El Salvador's civil war began in 1981 and lasted almost 12 years - but only because a huge infusion of cash from the United States kept it going. Ten days after the war started, Reagan was inaugurated. He declared, "no more communists" - like the Sandinistas in Nicaragua. However, before placing all blame on Reagan, Archbishop Romero had written several times to President Carter, pleading on behalf of human rights, to stop funding El Salvador's right wing military. Carter didn't respond.
In 1981, $150 million in military aid was spent to destroy the FMLN (the left); $277 m in 1982; $378 m in 1983 and increasing to $531 million in 1984. In total, $6 billion was sent by the US to aid the military in El Salvador, not including training for assassins at the School of the Americas. That is $1.5 million per day of the war, or seen another way, $1 million spent per citizen - resulting in the deaths of over 70,000 citizens. Imagine what spending $1 million dollars per citizen would have done to eliminate the very poverty that was at the heart of the struggle.
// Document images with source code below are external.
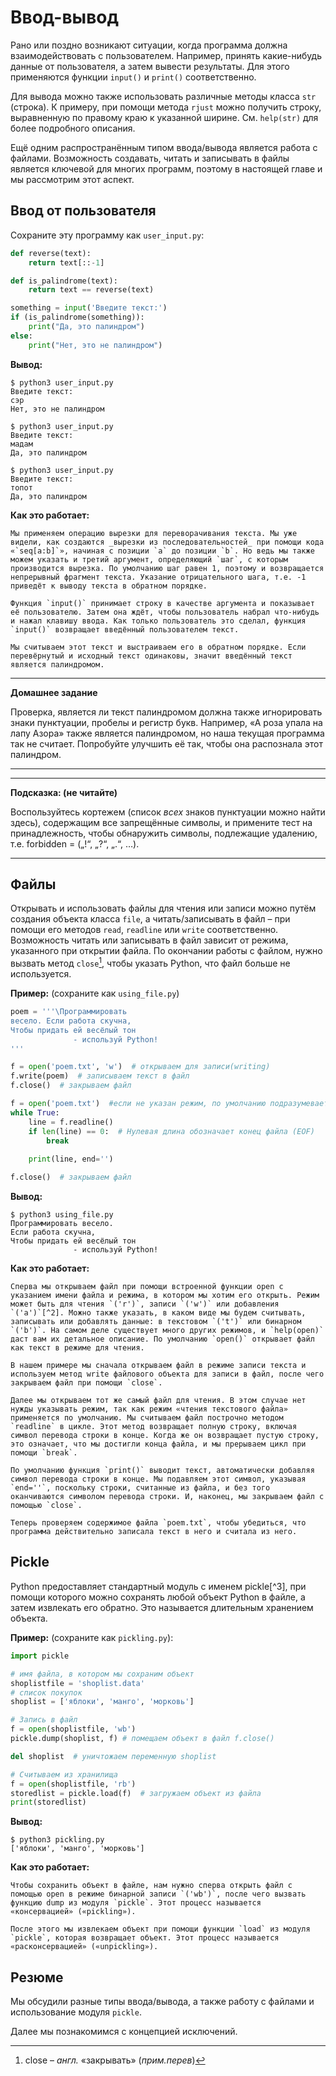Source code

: # Ввод-вывод

Рано или поздно возникают ситуации, когда программа должна взаимодействовать с пользователем. Например, принять какие-нибудь данные от пользователя, а затем вывести результаты. Для этого применяются функции `input()` и `print()` соответственно.

Для вывода можно также использовать различные методы класса `str` (строка). К примеру, при помощи метода `rjust` можно получить строку, выравненную по правому краю к указанной ширине. См. `help(str)` для более подробного описания.

Ещё одним распространённым типом ввода/вывода является работа с файлами. Возможность создавать, читать и записывать в файлы является ключевой для многих программ, поэтому в настоящей главе и мы рассмотрим этот аспект.

## Ввод от пользователя
Сохраните эту программу как `user_input.py`:

```python
def reverse(text):
    return text[::-1]

def is_palindrome(text):
    return text == reverse(text)

something = input('Введите текст:')
if (is_palindrome(something)):
    print("Да, это палиндром")
else:
    print("Нет, это не палиндром")
```

**Вывод:**

```
$ python3 user_input.py
Введите текст:
сэр
Нет, это не палиндром

$ python3 user_input.py
Введите текст:
мадам
Да, это палиндром

$ python3 user_input.py
Введите текст:
топот
Да, это палиндром
```

**Как это работает:**

    Мы применяем операцию вырезки для переворачивания текста. Мы уже видели, как создаются _вырезки из последовательностей_ при помощи кода «`seq[a:b]`», начиная с позиции `a` до позиции `b`. Но ведь мы также можем указать и третий аргумент, определяющий `шаг`, с которым производится вырезка. По умолчанию шаг равен 1, поэтому и возвращается непрерывный фрагмент текста. Указание отрицательного шага, т.е. -1 приведёт к выводу текста в обратном порядке.

    Функция `input()` принимает строку в качестве аргумента и показывает её пользователю. Затем она ждёт, чтобы пользователь набрал что-нибудь и нажал клавишу ввода. Как только пользователь это сделал, функция `input()` возвращает введённый пользователем текст.

    Мы считываем этот текст и выстраиваем его в обратном порядке. Если перевёрнутый и исходный текст одинаковы, значит введённый текст является палиндромом.

---

**Домашнее задание**

Проверка, является ли текст палиндромом должна также игнорировать знаки пунктуации, пробелы и регистр букв. Например, «А роза упала на лапу Азора» также является палиндромом, но наша текущая программа так не считает. Попробуйте улучшить её так, чтобы она распознала этот палиндром.

---

---

**Подсказка: (не читайте)**

Воспользуйтесь кортежем (список _всех_ знаков пунктуации можно найти здесь), содержащим все запрещённые символы, и примените тест на принадлежность, чтобы обнаружить символы, подлежащие удалению, т.е. forbidden = („!“, „?“, „.“, …).

---

## Файлы

Открывать и использовать файлы для чтения или записи можно путём создания объекта класса `file`, а читать/записывать в файл – при помощи его методов `read`, `readline` или `write` соответственно. Возможность читать или записывать в файл зависит от режима, указанного при открытии файла. По окончании работы с файлом, нужно вызвать метод `close`[^1], чтобы указать Python, что файл больше не используется.

**Пример:** (сохраните как `using_file.py`)

```python
poem = '''\Программировать
весело. Если работа скучна,
Чтобы придать ей весёлый тон 
              - используй Python!
'''

f = open('poem.txt', 'w')  # открываем для записи(writing)
f.write(poem)  # записываем текст в файл
f.close()  # закрываем файл

f = open('poem.txt')  #если не указан режим, по умолчанию подразумевается режим чтения ('r'eading)
while True:
    line = f.readline()
    if len(line) == 0:  # Нулевая длина обозначает конец файла (EOF)
        break
    
    print(line, end='')

f.close()  # закрываем файл
```

**Вывод:**

```
$ python3 using_file.py
Программировать весело.
Если работа скучна,
Чтобы придать ей весёлый тон
              - используй Python!
```

**Как это работает:**

    Сперва мы открываем файл при помощи встроенной функции open с указанием имени файла и режима, в котором мы хотим его открыть. Режим может быть для чтения `('r')`, записи `('w')` или добавления `('a')`[^2]. Можно также указать, в каком виде мы будем считывать, записывать или добавлять данные: в текстовом `('t')` или бинарном `('b')`. На самом деле существует много других режимов, и `help(open)` даст вам их детальное описание. По умолчанию `open()` открывает файл как текст в режиме для чтения.

    В нашем примере мы сначала открываем файл в режиме записи текста и используем метод write файлового объекта для записи в файл, после чего закрываем файл при помощи `close`.

    Далее мы открываем тот же самый файл для чтения. В этом случае нет нужды указывать режим, так как режим «чтения текстового файла» применяется по умолчанию. Мы считываем файл построчно методом `readline` в цикле. Этот метод возвращает полную строку, включая символ перевода строки в конце. Когда же он возвращает пустую строку, это означает, что мы достигли конца файла, и мы прерываем цикл при помощи `break`. 

    По умолчанию функция `print()` выводит текст, автоматически добавляя символ перевода строки в конце. Мы подавляем этот символ, указывая `end=''`, поскольку строки, считанные из файла, и без того оканчиваются символом перевода строки. И, наконец, мы закрываем файл с помощью `close`.

    Теперь проверяем содержимое файла `poem.txt`, чтобы убедиться, что программа действительно записала текст в него и считала из него.

## Pickle

Python предоставляет стандартный модуль с именем pickle[^3], при помощи которого можно сохранять любой объект Python в файле, а затем извлекать его обратно. Это называется длительным хранением объекта.

**Пример:** (сохраните как `pickling.py`):

```python
import pickle

# имя файла, в котором мы сохраним объект
shoplistfile = 'shoplist.data'
# список покупок
shoplist = ['яблоки', 'манго', 'морковь']

# Запись в файл
f = open(shoplistfile, 'wb')
pickle.dump(shoplist, f) # помещаем объект в файл f.close()

del shoplist  # уничтожаем переменную shoplist

# Считываем из хранилища
f = open(shoplistfile, 'rb')
storedlist = pickle.load(f)  # загружаем объект из файла
print(storedlist)
```

**Вывод:**

```
$ python3 pickling.py
['яблоки', 'манго', 'морковь']
```

**Как это работает:**

    Чтобы сохранить объект в файле, нам нужно сперва открыть файл с помощью open в режиме бинарной записи `('wb')`, после чего вызвать функцию dump из модуля `pickle`. Этот процесс называется «консервацией» («pickling»).

    После этого мы извлекаем объект при помощи функции `load` из модуля `pickle`, которая возвращает объект. Этот процесс называется «расконсервацией» («unpickling»).

## Резюме

Мы обсудили разные типы ввода/вывода, а также работу с файлами и использование модуля `pickle`.

Далее мы познакомимся с концепцией исключений.

[^1]: close – _англ._ «закрывать» (_прим.перев_)
[^2]: read, write и append соответственно (_прим.перев._)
The war was brutal and bloody - and dirty. In 1989, six Jesuit priests were shot in the head as the "brains of the opposition." Their housekeeper and her daughter were also assassinated by soldiers at their residence on the campus of the University of Central American in San Salvador. It was this outlandish occasion that caused even the United States to question their support of the government and led in part to pressure to sign peace accords in 1992.
Since the signing, they have had 18 "conflict free" years. But the origins and reasons for war were not solved - such as land ownership, unemployment and poverty. And added to the mix - terrible violence. El Salvador has the highest level of violence is all the Americas. Last year, 4,368 homicides.
For 20 years following the end of the civil war, the party that created the death squads and fought the war against the people had been elected over and over. However, a president from the opposition (FMLN - former guerrillas) was elected in 2009 and took office on June 1st. It's a difficult time to govern given the world economic recession, but the new government has begun to offer state apologies to victims of the war (to the consternation of the right) and has publicly embraced Romero as a hero, promising stamps in his honor, a mural at the airport, and other ceremonial honors. The task of addressing the poverty and violence remain enormous challenges - overcoming the debt of the previous government and the fact that the national assembly is still dominated by the right wing.